> **ASSIGNMENT**: Leave out the pictures and repeat the entries below verbatim.

= Beginning of Section =

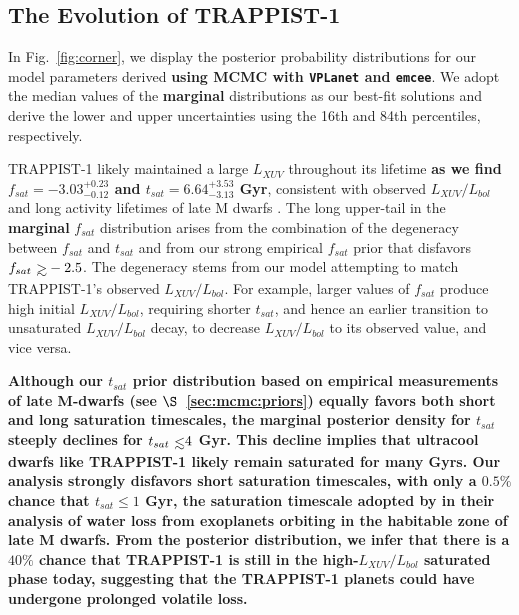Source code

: \documentclass[twocolumn]{aastex62}
\def\gsim{~\rlap{$>$}{\lower 1.0ex\hbox{$\sim$}}}
\def\lsim{~\rlap{$<$}{\lower 1.0ex\hbox{$\sim$}}}
\newcommand{\xxx}[1]{{\textbf{#1}}}
\newcommand{\vplanet}[0]{\texttt{VPLanet}\xspace}
\newcommand{\emcee}[0]{\texttt{emcee}\xspace}
\begin{document}
\subsection{The Evolution of TRAPPIST-1}

In Fig.~\ref{fig:corner}, we display the posterior probability distributions for our model parameters derived \xxx{using MCMC with \vplanet and \emcee}. We adopt the median values of the \xxx{marginal} distributions as our best-fit solutions and derive the lower and upper uncertainties using the 16th and 84th percentiles, respectively. 

TRAPPIST-1 likely maintained a large $L_{XUV}$ throughout its lifetime \xxx{as we find $f_{sat} = -3.03^{+0.23}_{-0.12}$ and $t_{sat} = 6.64^{+3.53}_{-3.13}$ Gyr}, consistent with observed $L_{XUV}/L_{bol}$ and long activity lifetimes of late M dwarfs \citep{West2008,Wright2018}. The long upper-tail in the \xxx{marginal} $f_{sat}$ distribution arises from the combination of the degeneracy between $f_{sat}$ and $t_{sat}$ and from our strong empirical $f_{sat}$ prior that disfavors $f_{sat} \gsim -2.5$. The degeneracy stems from our model attempting to match TRAPPIST-1's observed \xxx{$L_{XUV}/L_{bol}$}. For example, larger values of $f_{sat}$ produce high initial \xxx{$L_{XUV}/L_{bol}$}, requiring shorter $t_{sat}$, and hence an earlier transition to unsaturated \xxx{$L_{XUV}/L_{bol}$} decay, to decrease \xxx{$L_{XUV}/L_{bol}$} to its observed value, and vice versa. 

\xxx{Although our $t_{sat}$ prior distribution based on empirical measurements of late M-dwarfs (see $\S$~\ref{sec:mcmc:priors}) equally favors both short and long saturation timescales, the marginal posterior density for $t_{sat}$ steeply declines for $t_{sat} \lsim 4$ Gyr. This decline implies that ultracool dwarfs like TRAPPIST-1 likely remain saturated for many Gyrs. Our analysis strongly disfavors short saturation timescales, with only a $0.5\%$ chance that $t_{sat} \leq 1$ Gyr, the saturation timescale adopted by \citet{Luger2015} in their analysis of water loss from exoplanets orbiting in the habitable zone of late M dwarfs. From the posterior distribution, we infer that there is a $40\%$ chance that TRAPPIST-1 is still in the high-$L_{XUV}/L_{bol}$ saturated phase today, suggesting that the TRAPPIST-1 planets could have undergone prolonged volatile loss.}
\end{document}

= End of Section =

> **ANSWER FOR THIS EXERCISE**:
Source code

: \documentclass[twocolumn]{aastex62}
\def\gsim{~\rlap{$>$}{\lower 1.0ex\hbox{$\sim$}}}
\def\lsim{~\rlap{$<$}{\lower 1.0ex\hbox{$\sim$}}}
\newcommand{\xxx}[1]{{\textbf{#1}}}
\newcommand{\vplanet}[0]{\texttt{VPLanet}\xspace}
\newcommand{\emcee}[0]{\texttt{emcee}\xspace}
\begin{document}
\subsection{The Evolution of TRAPPIST-1}

In Fig.~\ref{fig:corner}, we display the posterior probability distributions for our model parameters derived \xxx{using MCMC with \vplanet and \emcee}. We adopt the median values of the \xxx{marginal} distributions as our best-fit solutions and derive the lower and upper uncertainties using the 16th and 84th percentiles, respectively. 

TRAPPIST-1 likely maintained a large $L_{XUV}$ throughout its lifetime \xxx{as we find $f_{sat} = -3.03^{+0.23}_{-0.12}$ and $t_{sat} = 6.64^{+3.53}_{-3.13}$ Gyr}, consistent with observed $L_{XUV}/L_{bol}$ and long activity lifetimes of late M dwarfs \citep{West2008,Wright2018}. The long upper-tail in the \xxx{marginal} $f_{sat}$ distribution arises from the combination of the degeneracy between $f_{sat}$ and $t_{sat}$ and from our strong empirical $f_{sat}$ prior that disfavors $f_{sat} \gsim -2.5$. The degeneracy stems from our model attempting to match TRAPPIST-1's observed \xxx{$L_{XUV}/L_{bol}$}. For example, larger values of $f_{sat}$ produce high initial \xxx{$L_{XUV}/L_{bol}$}, requiring shorter $t_{sat}$, and hence an earlier transition to unsaturated \xxx{$L_{XUV}/L_{bol}$} decay, to decrease \xxx{$L_{XUV}/L_{bol}$} to its observed value, and vice versa. 

\xxx{Although our $t_{sat}$ prior distribution based on empirical measurements of late M-dwarfs (see $\S$~\ref{sec:mcmc:priors}) equally favors both short and long saturation timescales, the marginal posterior density for $t_{sat}$ steeply declines for $t_{sat} \lsim 4$ Gyr. This decline implies that ultracool dwarfs like TRAPPIST-1 likely remain saturated for many Gyrs. Our analysis strongly disfavors short saturation timescales, with only a $0.5\%$ chance that $t_{sat} \leq 1$ Gyr, the saturation timescale adopted by \citet{Luger2015} in their analysis of water loss from exoplanets orbiting in the habitable zone of late M dwarfs. From the posterior distribution, we infer that there is a $40\%$ chance that TRAPPIST-1 is still in the high-$L_{XUV}/L_{bol}$ saturated phase today, suggesting that the TRAPPIST-1 planets could have undergone prolonged volatile loss.}
\end{document}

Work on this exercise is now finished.